President-elect Donald Trump. (Photo: Evan Vucci/AP) President-elect Donald Trump. (Photo: Evan Vucci/AP)

The Trump administration has sold its deregulatory agenda as a two-for-one deal: With every new regulation adopted, a pair of existing rules must be tossed to offset the costs for businesses.

That directive, spelled out in an executive order last week, represents a centerpiece of President Donald Trump’s pledge to cut federal regulations by 75 percent—or “maybe more,” he has said—to drive business growth.

Not so fast. A suit filed Wednesday in Washington federal district court alleges the order will do more harm than good, requiring the rollback of rules that have a net benefit for society in spite of their compliance costs.

The lawsuit takes aim at Trump and his departments of labor, transportation and energy, along with lower-profile agencies tasked with overseeing mine safety and the country’s network of highways.

 

Filed by the Public Citizen Litigation Group, the National Resources Defense Council and the Communications Workers of America, the complaint argues Trump’s executive order unlawfully forces agencies to make decisions based on an “impermissible and arbitrary choice—whether to issue a new standard at the cost of the loss of benefits of two existing standards.”

The complaint cites a host of pending rules that could be affected by the order, including the Environmental Protection Agency’s proposal to limit exposure to harmful chemicals in paint removers to the National Marine Fisheries Service’s efforts to stave off the extinction of Atlantic sturgeon. Read the complaint here.


Highlights From the Complaint:

The executive order exceeds President Trump’s constitutional authority, violates his duty under the take care clause of the Constitution, and directs federal agencies to engage in unlawful actions that will harm countless Americans, including plaintiffs’ members.

The governing regulatory statutes enacted by Congress do not authorize federal agencies to consider the costs of other regulations issued in the same fiscal year or of regulations issued in prior years when determining whether to promulgate new or repeal existing regulations.
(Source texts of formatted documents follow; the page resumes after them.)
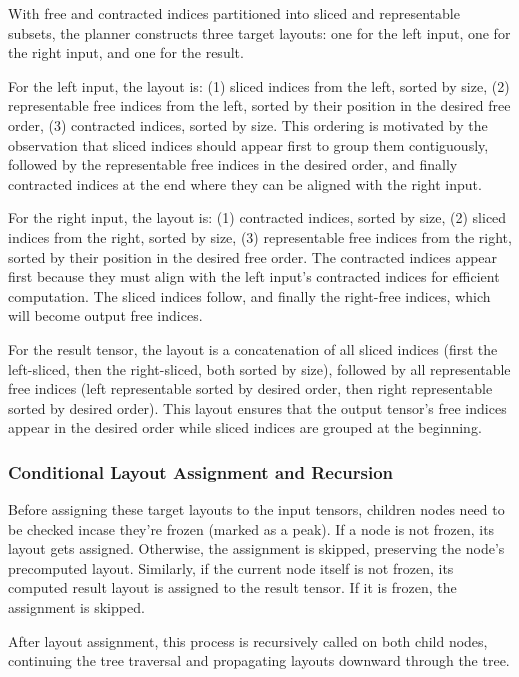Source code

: With free and contracted indices partitioned into sliced and representable subsets, the planner constructs three target layouts: one for the left input, one for the right input, and one for the result.

For the left input, the layout is: (1) sliced indices from the left, sorted by size, (2) representable free indices from the left, sorted by their position in the desired free order, (3) contracted indices, sorted by size. This ordering is motivated by the observation that sliced indices should appear first to group them contiguously, followed by the representable free indices in the desired order, and finally contracted indices at the end where they can be aligned with the right input.

For the right input, the layout is: (1) contracted indices, sorted by size, (2) sliced indices from the right, sorted by size, (3) representable free indices from the right, sorted by their position in the desired free order. The contracted indices appear first because they must align with the left input's contracted indices for efficient computation. The sliced indices follow, and finally the right-free indices, which will become output free indices.

For the result tensor, the layout is a concatenation of all sliced indices (first the left-sliced, then the right-sliced, both sorted by size), followed by all representable free indices (left representable sorted by desired order, then right representable sorted by desired order). This layout ensures that the output tensor's free indices appear in the desired order while sliced indices are grouped at the beginning.

\subsubsection{Conditional Layout Assignment and Recursion}

Before assigning these target layouts to the input tensors, children nodes need to be checked incase they're frozen (marked as a peak). If a node is not frozen, its layout gets assigned. Otherwise, the assignment is skipped, preserving the node's precomputed layout. Similarly, if the current node itself is not frozen, its computed result layout is assigned to the result tensor. If it is frozen, the assignment is skipped.

After layout assignment, this process is recursively called on both child nodes, continuing the tree traversal and propagating layouts downward through the tree.

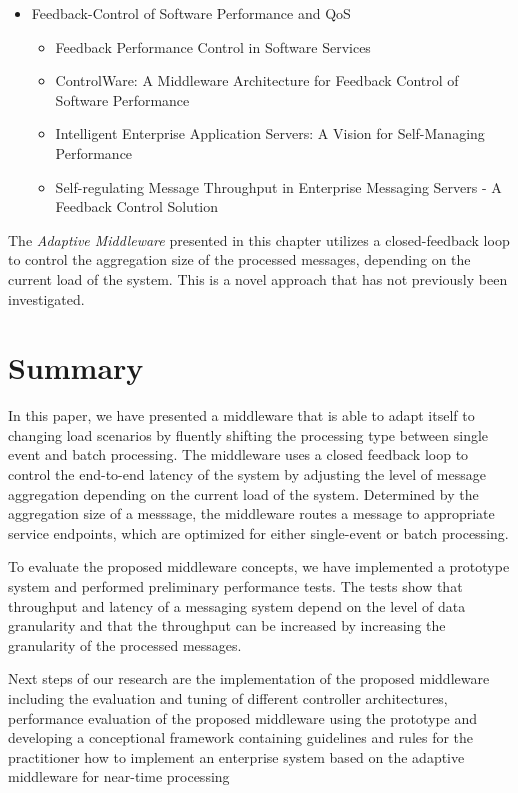 \begin{itemize}
	\item Feedback-Control of Software Performance and \ac{QoS}
	\begin{itemize}
		\item Feedback Performance Control in Software Services \citep{Abdelzaher:2003ea}
		\item ControlWare: A Middleware Architecture for Feedback Control of Software Performance \citep{Zhang:2002gf}
		\item Intelligent Enterprise Application Servers: A Vision for Self-Managing Performance \citep{Kumar:2013bw}
		\item Self-regulating Message Throughput in Enterprise Messaging Servers - A Feedback Control Solution \citep{Kumar:2012we}
	\end{itemize}
\end{itemize}

The \emph{Adaptive Middleware} presented in this chapter utilizes a closed-feedback loop to control the aggregation size of the processed messages, depending on the current load of the system. This is a novel approach that has not previously been investigated.

\section{Summary}\label{sec:ch5_summary}
In this paper, we have presented a middleware that is able to adapt itself to changing load scenarios by fluently shifting the processing type between single event and batch processing. The middleware uses a closed feedback loop to control the end-to-end latency of the system by adjusting the level of message aggregation depending on the current load of the system. Determined by the aggregation size of a messsage, the middleware routes a message to appropriate service endpoints, which are optimized for either single-event or batch processing.

To evaluate the proposed middleware concepts, we have implemented a prototype system and performed preliminary performance tests. The tests show that throughput and latency of a messaging system depend on the level of data granularity and that the throughput can be increased by increasing the granularity of the processed messages.

Next steps of our research are the implementation of the proposed middleware including the evaluation and tuning of different controller architectures, performance evaluation of the proposed middleware using the prototype and developing a conceptional framework containing guidelines and rules for the practitioner how to implement an enterprise system based on the adaptive middleware for near-time processing
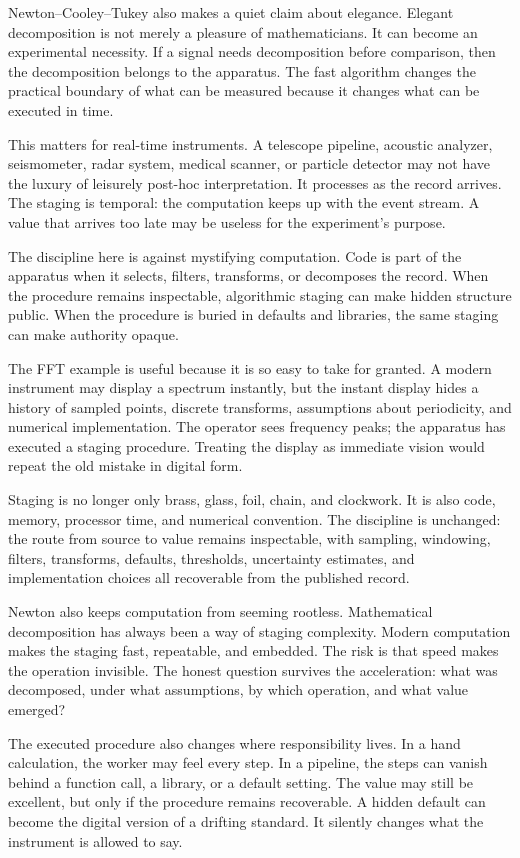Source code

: Newton--Cooley--Tukey also makes a quiet claim about elegance. Elegant
decomposition is not merely a pleasure of mathematicians. It can become an
experimental necessity. If a signal needs decomposition before comparison,
then the decomposition belongs to the apparatus. The fast algorithm changes
the practical boundary of what can be measured because it changes what can
be executed in time.

This matters for real-time instruments. A telescope pipeline, acoustic
analyzer, seismometer, radar system, medical scanner, or particle detector
may not have the luxury of leisurely post-hoc interpretation. It processes
as the record arrives. The staging is temporal: the computation keeps up
with the event stream. A value that arrives too late may be useless for the
experiment's purpose.

The discipline here is against mystifying computation. Code is part of the
apparatus when it selects, filters, transforms, or decomposes the record.
When the procedure remains inspectable, algorithmic staging can make hidden
structure public. When the procedure is buried in defaults and libraries,
the same staging can make authority opaque.

The FFT example is useful because it is so easy to take for granted. A modern
instrument may display a spectrum instantly, but the instant display hides a
history of sampled points, discrete transforms, assumptions about periodicity,
and numerical implementation. The operator sees frequency peaks; the
apparatus has executed a staging procedure. Treating the display as immediate
vision would repeat the old mistake in digital form.

Staging is no longer only brass, glass, foil, chain, and clockwork. It is
also code, memory, processor time, and numerical convention. The discipline
is unchanged: the route from source to value remains inspectable, with
sampling, windowing, filters, transforms, defaults, thresholds, uncertainty
estimates, and implementation choices all recoverable from the published
record.

Newton also keeps computation from seeming rootless. Mathematical
decomposition has always been a way of staging complexity. Modern
computation makes the staging fast, repeatable, and embedded. The risk is
that speed makes the operation invisible. The honest question survives the
acceleration: what was decomposed, under what assumptions, by which
operation, and what value emerged?

The executed procedure also changes where responsibility lives. In a hand
calculation, the worker may feel every step. In a pipeline, the steps can
vanish behind a function call, a library, or a default setting. The value may
still be excellent, but only if the procedure remains recoverable. A hidden
default can become the digital version of a drifting standard. It silently
changes what the instrument is allowed to say.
Those statutes do not authorize federal agencies to condition issuance of new regulations on repealing existing regulations to offset the costs of the new ones.

The agencies’ governing statutes do not authorize agencies to repeal an existing regulation, weaken a new regulation, or forgo or delay a new regulation that it would otherwise issue, for the purpose of offsetting costs of new regulations.

The executive order will block or force the repeal of regulations needed to protect health, safety, and the environment, across a broad range of topics—from automobile safety, to occupational health, to air pollution, to endangered species.

Agencies that comply with the executive order in their decisions regarding whether to propose, issue, or repeal regulations are acting in violation of their governing statutes.


Why This Case Matters:

Trump’s executive orders have brought a flurry of lawsuits—most of them focused on the administration’s immigration action. The suit filed Wednesday marked the broadest challenge yet to Trump’s plan to attack the so-called regulatory state. His executive action—like any president’s—is only meaningful to the extent the courts don’t interfere and stop White House programs. The outcome of cases that confront executive orders could affect companies in many industries.

Judges do push back. Former President Barack Obama’s executive action on immigration was stopped in its tracks. And his Clean Power Plan is tied up in litigation. For Trump, pulling off his 2-for-1 executive order might require the wholesale repeal of legislation that drove regulations in the first place. Success on that front is not a certainty.